Background Currently, there are some known drawbacks in Greenplum DB: 1. The cluster has to restart while adding more segments because the hash algorithm mapping tuple to segment is not monotonic: we have to change tables’ distribution_policy and re-distribute all the data(will lock the table in Access Exclusive Mode) and then change tables’ distribution_policy back. Very huge cost. 2. Data is stored on each segment. Although we add support for replicated table, we still can make data distribution more flexible, like data is distributed on some user-specific segments. 3. Gang size is always 1 or equal to N(the number of segments). This may lead to two problems: a. We might spawn too many processes in the system which might cause workload problem b. We are not able to spawn more processes for computation to improve the performance
Goals We want to make data distribution more flexible in Greenplum DB, so that: 1. Elastic Expanding: Database is available while expanding GPDB cluster. This will benefit Greenplum on Cloud. 2. Elastic Storage: Data in a table does not need to be distributed to each segment 3. Dynamic Gang Size: a. High Concurrency: we do not need to spawn so many processes when data is only distributed on several segments and the system’s workload is hight b.
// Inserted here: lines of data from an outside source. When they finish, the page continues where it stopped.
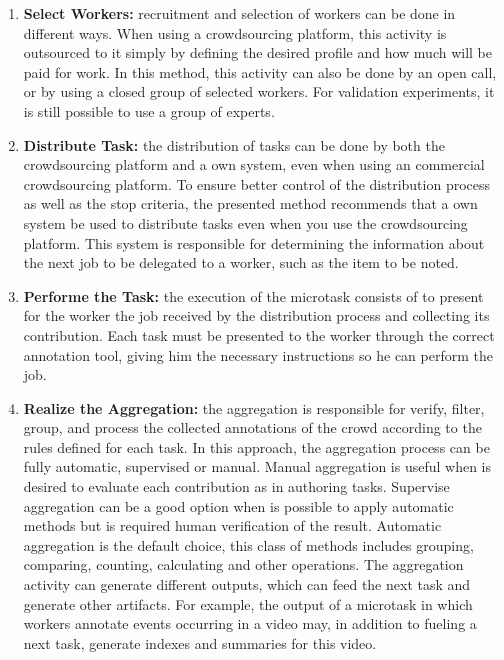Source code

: \begin{enumerate}
\item  \textbf{Select Workers:} recruitment and selection of workers can be done in different ways. When using a crowdsourcing platform, this activity is outsourced to it simply by defining the desired profile and how much will be paid for work. In this method, this activity can also be done by an open call, or by using a closed group of selected workers. For validation experiments, it is still possible to use a group of experts.

\item  \textbf{Distribute Task:} the distribution of tasks can be done by both the crowdsourcing platform and a own system, even when using an commercial crowdsourcing platform. To ensure better control of the distribution process as well as the stop criteria, the presented method recommends that a own system be used to distribute tasks even when you use the crowdsourcing platform. This system is responsible for determining the information about the next job to be delegated to a worker, such as the item to be noted.

\item  \textbf{Performe the Task:} the execution of the microtask consists of to present for the worker the job received by the distribution process and collecting its contribution. Each task must be presented to the worker through the correct annotation tool, giving him the necessary instructions so he can perform the job. %

\item  \textbf{Realize the Aggregation:} the aggregation is responsible for verify, filter, group, and process the collected annotations of the crowd according to the rules defined for each task. In this approach, the aggregation process can be fully automatic, supervised or manual. Manual aggregation is useful when is desired to evaluate each contribution as in authoring tasks. Supervise aggregation can be a good option when is possible to apply automatic methods but is required human verification of the result. Automatic aggregation is the default choice, this class of methods includes grouping, comparing, counting, calculating and other operations. The aggregation activity can generate different outputs, which can feed the next task and generate other artifacts. For example, the output of a microtask in which workers annotate events occurring in a video may, in addition to fueling a next task, generate indexes and summaries for this video.

\end{enumerate}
High Performance: we can get computing performance gain by spawn more processes in a gang to do computation 4. Cloud support: it will become much easier and better to run Greenplum on Cloud Platform with above elastic capability
Important Features and the Implementation Region: New Data Distribution We introduce a concept “region” to make data distributed more flexible and show that we could achieve the above goals by implementing region correctly and efficiently.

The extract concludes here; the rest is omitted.